◆ ENTRIES SHOWN:
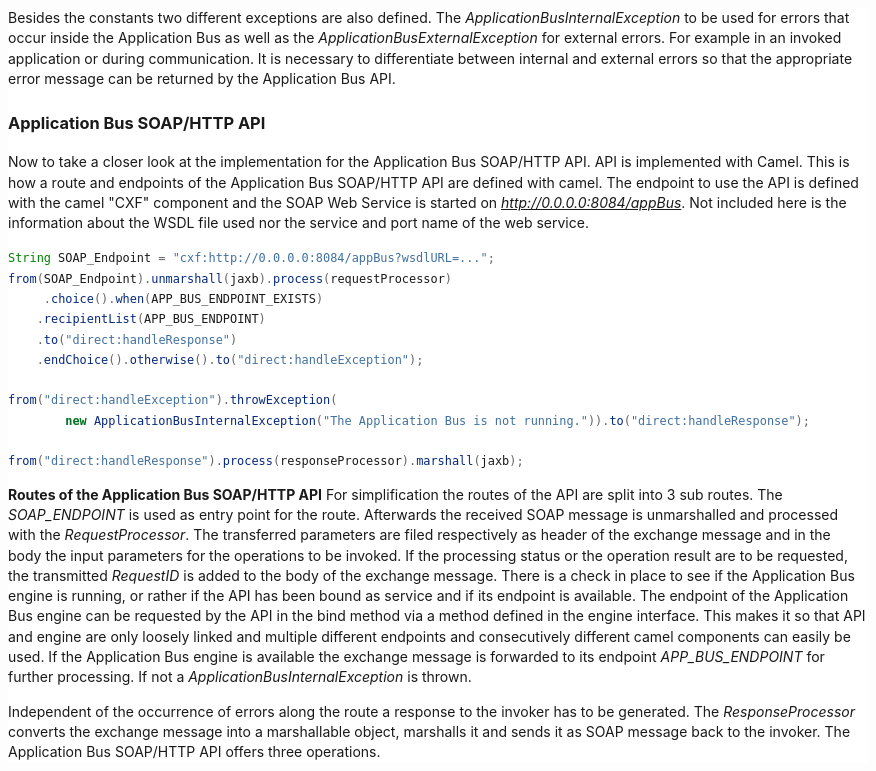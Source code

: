 
Besides the constants two different exceptions are also defined.
The *ApplicationBusInternalException* to be used for errors that occur inside the Application Bus as well as the *ApplicationBusExternalException* for external errors.
For example in an invoked application or during communication.
It is necessary to differentiate between internal and external errors so that the appropriate error message can be returned by the Application Bus API.

### Application Bus SOAP/HTTP API
Now to take a closer look at the implementation for the Application Bus SOAP/HTTP API.
API is implemented with Camel.
This is how a route and endpoints of the Application Bus SOAP/HTTP API are defined with camel.
The endpoint to use the API is defined with the camel "CXF" component and the SOAP Web Service is started on *http://0.0.0.0:8084/appBus*.
Not included here is the information about the WSDL file used nor the service and port name of the web service.

```java
String SOAP_Endpoint = "cxf:http://0.0.0.0:8084/appBus?wsdlURL=...";
from(SOAP_Endpoint).unmarshall(jaxb).process(requestProcessor)
     .choice().when(APP_BUS_ENDPOINT_EXISTS)
    .recipientList(APP_BUS_ENDPOINT)
    .to("direct:handleResponse")
    .endChoice().otherwise().to("direct:handleException");

from("direct:handleException").throwException(
        new ApplicationBusInternalException("The Application Bus is not running.")).to("direct:handleResponse");

from("direct:handleResponse").process(responseProcessor).marshall(jaxb);
```

**Routes of the Application Bus SOAP/HTTP API**
For simplification the routes of the API are split into 3 sub routes.
The *SOAP\_ENDPOINT* is used as entry point for the route.
Afterwards the received SOAP message is unmarshalled and processed with the *RequestProcessor*.
The transferred parameters are filed respectively as header of the exchange message and in the body the input parameters for the operations to be invoked.
If the processing status or the operation result are to be requested, the transmitted *RequestID* is added to the body of the exchange message.
There is a check in place to see if the Application Bus engine is running, or rather if the API has been bound as service and if its endpoint is available.
The endpoint of the Application Bus engine can be requested by the API in the bind method via a method defined in the engine interface.
This makes it so that API and engine are only loosely linked and multiple different endpoints and consecutively different camel components can easily be used.
If the Application Bus engine is available the exchange message is forwarded to its endpoint *APP\_BUS\_ENDPOINT* for further processing.
If not a *ApplicationBusInternalException* is thrown.

Independent of the occurrence of errors along the route a response to the invoker has to be generated.
The *ResponseProcessor* converts the exchange message into a marshallable object, marshalls it and sends it as SOAP message back to the invoker.
The Application Bus SOAP/HTTP API offers three operations.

◆ WHAT YOU WILL DO: Leaving the pictures aside, output each entry above exactly as written.

◆ RESULT FOR THIS EXERCISE:
Source code

: 
Besides the constants two different exceptions are also defined.
The *ApplicationBusInternalException* to be used for errors that occur inside the Application Bus as well as the *ApplicationBusExternalException* for external errors.
For example in an invoked application or during communication.
It is necessary to differentiate between internal and external errors so that the appropriate error message can be returned by the Application Bus API.

### Application Bus SOAP/HTTP API
Now to take a closer look at the implementation for the Application Bus SOAP/HTTP API.
API is implemented with Camel.
This is how a route and endpoints of the Application Bus SOAP/HTTP API are defined with camel.
The endpoint to use the API is defined with the camel "CXF" component and the SOAP Web Service is started on *http://0.0.0.0:8084/appBus*.
Not included here is the information about the WSDL file used nor the service and port name of the web service.

```java
String SOAP_Endpoint = "cxf:http://0.0.0.0:8084/appBus?wsdlURL=...";
from(SOAP_Endpoint).unmarshall(jaxb).process(requestProcessor)
     .choice().when(APP_BUS_ENDPOINT_EXISTS)
    .recipientList(APP_BUS_ENDPOINT)
    .to("direct:handleResponse")
    .endChoice().otherwise().to("direct:handleException");

from("direct:handleException").throwException(
        new ApplicationBusInternalException("The Application Bus is not running.")).to("direct:handleResponse");

from("direct:handleResponse").process(responseProcessor).marshall(jaxb);
```

**Routes of the Application Bus SOAP/HTTP API**
For simplification the routes of the API are split into 3 sub routes.
The *SOAP\_ENDPOINT* is used as entry point for the route.
Afterwards the received SOAP message is unmarshalled and processed with the *RequestProcessor*.
The transferred parameters are filed respectively as header of the exchange message and in the body the input parameters for the operations to be invoked.
If the processing status or the operation result are to be requested, the transmitted *RequestID* is added to the body of the exchange message.
There is a check in place to see if the Application Bus engine is running, or rather if the API has been bound as service and if its endpoint is available.
The endpoint of the Application Bus engine can be requested by the API in the bind method via a method defined in the engine interface.
This makes it so that API and engine are only loosely linked and multiple different endpoints and consecutively different camel components can easily be used.
If the Application Bus engine is available the exchange message is forwarded to its endpoint *APP\_BUS\_ENDPOINT* for further processing.
If not a *ApplicationBusInternalException* is thrown.

Independent of the occurrence of errors along the route a response to the invoker has to be generated.
The *ResponseProcessor* converts the exchange message into a marshallable object, marshalls it and sends it as SOAP message back to the invoker.
The Application Bus SOAP/HTTP API offers three operations.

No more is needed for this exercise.